Who is leading the change
- Department of Health and Human Services
The Department of Health and Human Services develop and strengthen practice guidelines and if necessary propose legislative amendments to require Child Protection—in cases where family violence is indicated in reports to Child Protection and is investigated but the statutory threshold for protective intervention is not met to:
- ensure the preparation of a comprehensive and robust safety plan, either by Child Protection or by a specialist family violence service
- make formal referrals for families to relevant services—including specialist family violence services, family and child services, perpetrator interventions, and the recommended Support and Safety Hubs, once established
- make formal referrals for children and young people to specialist services—including counselling services—if children or young people are affected by family violence or use violence
Recognising that reports to child protection are often associated with family violence, the Child Protection Family Violence Steering Committee (the Steering Committee) has been established. Its role is to drive the implementation of Recommendations 25, 26 and 27 and to provide advice on other recommendations relating to child protection practice and systems. The Steering Committee has been meeting since August 2016 and includes representatives from across government, the family violence sector, family services and Aboriginal services.
Under the Children, Youth and Families Act 2005, a case plan must be developed for the child where protective concerns have been substantiated, including cases involving family violence. This applies even when a decision has been made that no further child protection involvement is needed. The case plan includes all significant decisions relating to the child’s safety and wellbeing. Goals and actions are developed with the family and young person to implement the case plan. With regard to those cases that are not substantiated, further reform (such as the implementation of the Support and Safety Hubs and the Family Violence Risk Assessment and Management Framework) will ensure that these cases are referred for appropriate support and follow up for both women and their children.
Building on these legislative reforms, and advised by the Steering Committee, new child protection practice advice and procedures have been developed and publisher in order to strengthen statutory case planning where a family is experiencing family violence.
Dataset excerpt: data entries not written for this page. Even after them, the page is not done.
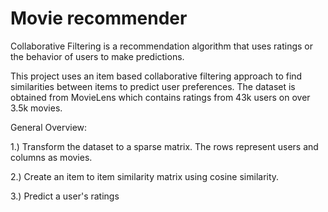 # Movie recommender
Collaborative Filtering is a recommendation algorithm that uses ratings or the behavior of users to make predictions.

This project uses an item based collaborative filtering approach to find similarities between items to predict user preferences. The dataset is obtained from MovieLens which contains ratings from 43k users on over 3.5k movies.

General Overview:

1.) Transform the dataset to a sparse matrix. The rows represent users and columns as movies.

2.) Create an item to item similarity matrix using cosine similarity. 

3.) Predict a user's ratings 
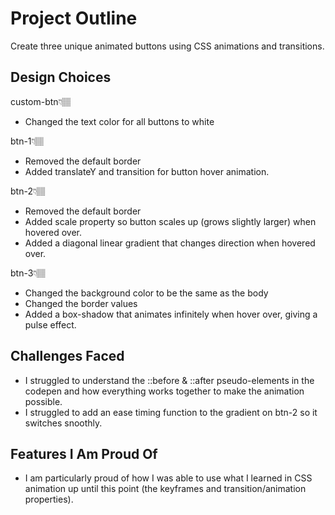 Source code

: # Project Outline
Create three unique animated buttons using CSS animations and transitions.

## Design Choices
custom-btn👇🏽
- Changed the text color for all buttons to white

btn-1👇🏽
- Removed the default border
- Added translateY and transition for button hover animation.

btn-2👇🏽
- Removed the default border
- Added scale property so button scales up (grows slightly larger) when hovered over.
- Added a diagonal linear gradient that changes direction when hovered over.

btn-3👇🏽
- Changed the background color to be the same as the body
- Changed the border values
- Added a box-shadow that animates infinitely when hover over, giving a pulse effect.

## Challenges Faced
- I struggled to understand the ::before & ::after pseudo-elements in the codepen and how everything works together to make the animation possible.
- I struggled to add an ease timing function to the gradient on btn-2 so it switches snoothly.

## Features I Am Proud Of
- I am particularly proud of how I was able to use what I learned in CSS animation up until this point (the keyframes and transition/animation properties).
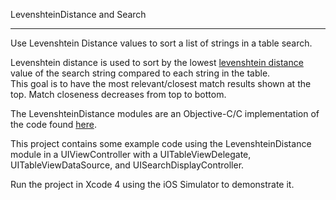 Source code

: LevenshteinDistance and Search
* * *

Use Levenshtein Distance values to sort a list of strings in a table search.

Levenshtein distance is used to sort by the lowest [levenshtein distance](http://en.wikipedia.org/wiki/Levenshtein_distance) value of the search string compared to each string in the table.  
This goal is to have the most relevant/closest match results shown at the top.  Match closeness decreases from top to bottom.

The LevenshteinDistance modules are an Objective-C/C implementation of the code found [here](http://stackoverflow.com/questions/5859561/getting-the-closest-string-match).

This project contains some example code using the LevenshteinDistance module in a UIViewController with a UITableViewDelegate, UITableViewDataSource, and UISearchDisplayController.  

Run the project in Xcode 4 using the iOS Simulator to demonstrate it.
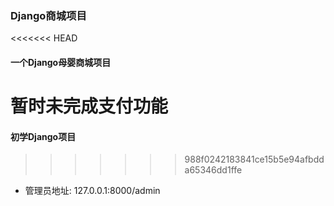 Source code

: ### Django商城项目
<<<<<<< HEAD
#### 一个Django母婴商城项目

暂时未完成支付功能
=======
#### 初学Django项目
>>>>>>> 988f0242183841ce15b5e94afbdda65346dd1ffe

+ 管理员地址: 127.0.0.1:8000/admin
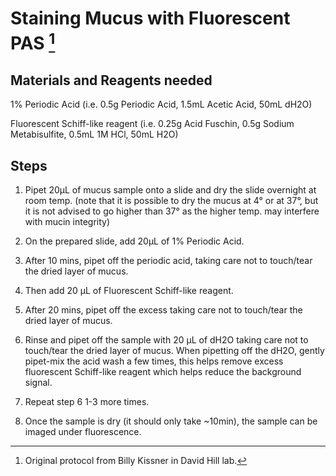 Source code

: # Staining Mucus with Fluorescent PAS [^1]


## Materials and Reagents needed

1% Periodic Acid (i.e. 0.5g Periodic Acid, 1.5mL Acetic Acid, 50mL dH2O) 

Fluorescent Schiff-like reagent (i.e. 0.25g Acid Fuschin, 0.5g Sodium Metabisulfite, 0.5mL 1M HCl, 50mL H2O) 


## Steps

1. Pipet 20µL of mucus sample onto a slide and dry the slide overnight at room temp. (note that it is possible to dry the mucus at 4° or at 37°, but it is not advised to go higher than 37° as the higher temp. may interfere with mucin integrity) 

2. On the prepared slide, add 20µL of 1% Periodic Acid. 

3. After 10 mins, pipet off the periodic acid, taking care not to touch/tear the dried layer of mucus. 

4. Then add 20 µL of Fluorescent Schiff-like reagent. 

5. After 20 mins, pipet off the excess taking care not to touch/tear the dried layer of mucus. 

6. Rinse and pipet off the sample with 20 µL of dH2O taking care not to touch/tear the dried layer of mucus. When pipetting off the dH2O, gently pipet-mix the acid wash a few times, this helps remove excess fluorescent Schiff-like reagent which helps reduce the background signal. 

7. Repeat step 6 1-3 more times. 

8. Once the sample is dry (it should only take ~10min), the sample can be imaged under fluorescence. 

[^1]: Original protocol from Billy Kissner in David Hill lab.

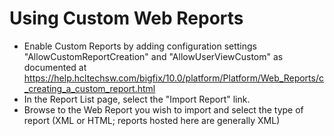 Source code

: # Using Custom Web Reports

* Enable Custom Reports by adding configuration settings "AllowCustomReportCreation" and "AllowUserViewCustom" as documented at https://help.hcltechsw.com/bigfix/10.0/platform/Platform/Web_Reports/c_creating_a_custom_report.html
* In the Report List page, select the "Import Report" link.
* Browse to the Web Report you wish to import and select the type of report (XML or HTML; reports hosted here are generally XML)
Practitioners are required to consider family violence as part of child protection risk assessments with all relevant family members and develop strong safety plans that include appropriate referrals to services.
Advice and information on making referrals to services has been updated for the child protection workforce to ensure practitioners have up-to-date information on available services and programs for families who have experienced family violence. These changes will improve the child protection system's response to families experiencing family violence and help families get the support they need to keep children safe.
Implementation of the new practice advice and procedures will be supported by the Family Violence Child Protection Partnership, which co-locates 17 specialist family violence workers in child protection area offices across the state, and the newly appointed Statewide Family Violence Principal Practitioner in the Department of Health and Human Services’ Office of Professional Practice. These factors will jointly improve the way child protection practitioners undertake family violence risk assessments and safety planning, and the way in which they make referrals to services.
This work is tied to the redevelopment of the Family Violence Risk Assessment and Risk Management Framework (the Framework) outlined in Recommendation 1. Operational practice guides will be aligned to the Framework and will help workers across the system understand their roles and responsibilities in identifying, assessing and managing family violence. Guidance for child protection practitioners will also be covered, including situations where family violence is present but the statutory threshold for child protection intervention is not met. This approach acknowledges that child protection practice will evolve as the Framework, as well as other reforms including the Support and Safety Hubs and reform of the child and family services system, are implemented.
The 2017–18 State Budget has provided funding to increase the capacity of the child protection system, with 450 new practitioners, and the family services system. In addition, the range of supports available will offer more families intensive assistance.